No other structure or asset class has signaled the return of securitization to the mainstream investor markets more than Collateralized Loan Obligations. 

During the darkest days of the post-Credit Crisis through the end of 2012, when the markets continued to struggle in so many areas, it was the CLO market that continued to perform.  One could argue that this asset class has almost single-handedly lifted the confidence of all sides of the issuance market (investors, issuers and arrangers, alike) in structured finance over the last three years.

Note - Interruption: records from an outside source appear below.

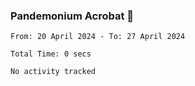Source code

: ### Pandemonium Acrobat 🤸

<!--START_SECTION:waka-->

```all_time
From: 20 April 2024 - To: 27 April 2024

Total Time: 0 secs

No activity tracked
```

<!--END_SECTION:waka-->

Heading into 2014 and off a relatively strong if not historically significant, US$50Billion in issuance for 2012, leading market prognosticators expected new issuance for 2013 to be something in the US$60-70Billion range.  However, it didn’t take too long for the experts to re-forecast as that 2012 level was exceeded before we got through the summer.  The latest projections suggest that the market should exceed US$75Billion before we reach the end of this month, a full 50% increase over 2012 levels.

All this good news despite the presence of some strong headwinds; most notably in the form of CLO Manager Risk Retention Requirements in the Euro zone and the negotiations around the final form of the Volcker Rule in the U.S.  The risk retention rule has its own issues, as in its worst form it could significantly reduce the number of managers that would choose to be active and thereby, the potential to reduce the number of new programs and slow demand for new loan origination from European lenders.  However, it was the potential harm to the investor side of the marketplace that has been creating the biggest stir, as the new proprietary trading restrictions (the “Volcker Rule”) could have had the effect of chasing a large cross-section of the CLO investor base to the sidelines.

While good news related to the Euro retention rules remains elusive, this past week brought an announcement that the final version of the Volcker Rule, while not perfect, will keep the banks in as investors.  The imperfect parts of the final rule, has the banks precluded from buying into CLO’s that also include bonds and other “non-loan” collateral (which many existing programs do) and the Rule does not provide for any grandfather status to programs issued prior to the implementation date of July 2015.  Nevertheless, this final version of Volcker is much better than some expected and another strong validation for the recovery of the securitization markets.

Assuming that the news on Volcker only gets better and there is a rationale resolution to the Euro retention standards, it may be very possible for new issuance levels of CLO’s in 2014 to grow yet another 50%, perhaps exceeding US$110Billion by this time next year, which would represent a historic high for this asset class which topped out in 2007 when some US$92Billion was issued.